→ GOAL OF THE EXERCISE
Filter the listing below, keeping only the lines with the word "Rend".

→ GIVEN DATA
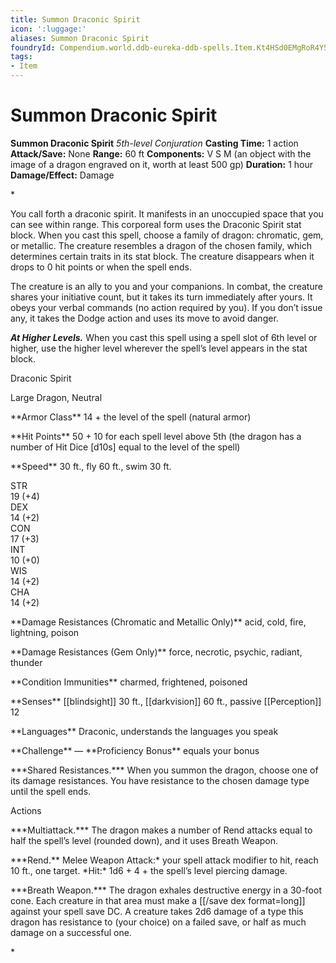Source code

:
 ```yaml
---
title: Summon Draconic Spirit
icon: ':luggage:'
aliases: Summon Draconic Spirit
foundryId: Compendium.world.ddb-eureka-ddb-spells.Item.Kt4HSd0EMgRoR4Y5
tags:
- Item
---
```


# Summon Draconic Spirit

**Summon Draconic Spirit**
_5th-level Conjuration_
**Casting Time:** 1 action
**Attack/Save:** None
**Range:** 60 ft
**Components:** V S M (an object with the image of a dragon engraved on it, worth at least 500 gp)
**Duration:** 1 hour
**Damage/Effect:** Damage

*<p>You call forth a draconic spirit. It manifests in an unoccupied space that you can see within range. This corporeal form uses the Draconic Spirit stat block. When you cast this spell, choose a family of dragon: chromatic, gem, or metallic. The creature resembles a dragon of the chosen family, which determines certain traits in its stat block. The creature disappears when it drops to 0 hit points or when the spell ends.

The creature is an ally to you and your companions. In combat, the creature shares your initiative count, but it takes its turn immediately after yours. It obeys your verbal commands (no action required by you). If you don’t issue any, it takes the Dodge action and uses its move to avoid danger.

*****At Higher Levels.***** When you cast this spell using a spell slot of 6th level or higher, use the higher level wherever the spell’s level appears in the stat block.</p>
<div class="Basic-Text-Frame stat-block-background stat-block-finder">
<p class="Stat-Block-Styles_Stat-Block-Title">Draconic Spirit</p>
<p class="Stat-Block-Styles_Stat-Block-Metadata">Large Dragon, Neutral</p>
<p class="Stat-Block-Styles_Stat-Block-Data">**Armor Class** 14 + the level of the spell (natural armor)</p>
<p class="Stat-Block-Styles_Stat-Block-Data">**Hit Points** 50 + 10 for each spell level above 5th (the dragon has a number of Hit Dice [d10s] equal to the level of the spell)</p>
<p class="Stat-Block-Styles_Stat-Block-Data">**Speed** 30 ft., fly 60 ft., swim 30 ft.</p>
<div class="stat-block-ability-scores">
<div class="stat-block-ability-scores-stat">
<div class="stat-block-ability-scores-heading">STR
<div class="stat-block-ability-scores-data"><span class="stat-block-ability-scores-score">19</span> <span class="stat-block-ability-scores-modifier">(+4)</span>
<div class="stat-block-ability-scores-stat">
<div class="stat-block-ability-scores-heading">DEX
<div class="stat-block-ability-scores-data"><span class="stat-block-ability-scores-score">14</span> <span class="stat-block-ability-scores-modifier">(+2)</span>
<div class="stat-block-ability-scores-stat">
<div class="stat-block-ability-scores-heading">CON
<div class="stat-block-ability-scores-data"><span class="stat-block-ability-scores-score">17</span> <span class="stat-block-ability-scores-modifier">(+3)</span>
<div class="stat-block-ability-scores-stat">
<div class="stat-block-ability-scores-heading">INT
<div class="stat-block-ability-scores-data"><span class="stat-block-ability-scores-score">10</span> <span class="stat-block-ability-scores-modifier">(+0)</span>
<div class="stat-block-ability-scores-stat">
<div class="stat-block-ability-scores-heading">WIS
<div class="stat-block-ability-scores-data"><span class="stat-block-ability-scores-score">14</span> <span class="stat-block-ability-scores-modifier">(+2)</span>
<div class="stat-block-ability-scores-stat">
<div class="stat-block-ability-scores-heading">CHA
<div class="stat-block-ability-scores-data"><span class="stat-block-ability-scores-score">14</span> <span class="stat-block-ability-scores-modifier">(+2)</span>
<p class="Stat-Block-Styles_Stat-Block-Data">**Damage Resistances (Chromatic and Metallic Only)** acid, cold, fire, lightning, poison</p>
<p class="Stat-Block-Styles_Stat-Block-Data">**Damage Resistances (Gem Only)** force, necrotic, psychic, radiant, thunder</p>
<p class="Stat-Block-Styles_Stat-Block-Data">**Condition Immunities** charmed, frightened, poisoned</p>
<p class="Stat-Block-Styles_Stat-Block-Data">**Senses** [[blindsight]] 30 ft., [[darkvision]] 60 ft., passive [[Perception]] 12</p>
<p class="Stat-Block-Styles_Stat-Block-Data">**Languages** Draconic, understands the languages you speak</p>
<p class="Stat-Block-Styles_Stat-Block-Data-Last">**Challenge** — **Proficiency Bonus** equals your bonus</p>
<p class="Stat-Block-Styles_Stat-Block-Body">***Shared Resistances.*** When you summon the dragon, choose one of its damage resistances. You have resistance to the chosen damage type until the spell ends.</p>
<p class="Stat-Block-Styles_Stat-Block-Heading">Actions</p>
<p class="Stat-Block-Styles_Stat-Block-Body">***Multiattack.*** The dragon makes a number of Rend attacks equal to half the spell’s level (rounded down), and it uses Breath Weapon.</p>
<p class="Stat-Block-Styles_Stat-Block-Body">***Rend.** Melee Weapon Attack:* your spell attack modifier to hit, reach 10 ft., one target. *Hit:* 1d6 + 4 + the spell’s level piercing damage.</p>
<p class="Stat-Block-Styles_Stat-Block-Body">***Breath Weapon.*** The dragon exhales destructive energy in a 30-foot cone. Each creature in that area must make a [[/save dex format=long]] against your spell save DC. A creature takes 2d6 damage of a type this dragon has resistance to (your choice) on a failed save, or half as much damage on a successful one.</p>*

→ EXERCISE RESPONSE
<p class="Stat-Block-Styles_Stat-Block-Body">***Multiattack.*** The dragon makes a number of Rend attacks equal to half the spell’s level (rounded down), and it uses Breath Weapon.</p>
<p class="Stat-Block-Styles_Stat-Block-Body">***Rend.** Melee Weapon Attack:* your spell attack modifier to hit, reach 10 ft., one target. *Hit:* 1d6 + 4 + the spell’s level piercing damage.</p>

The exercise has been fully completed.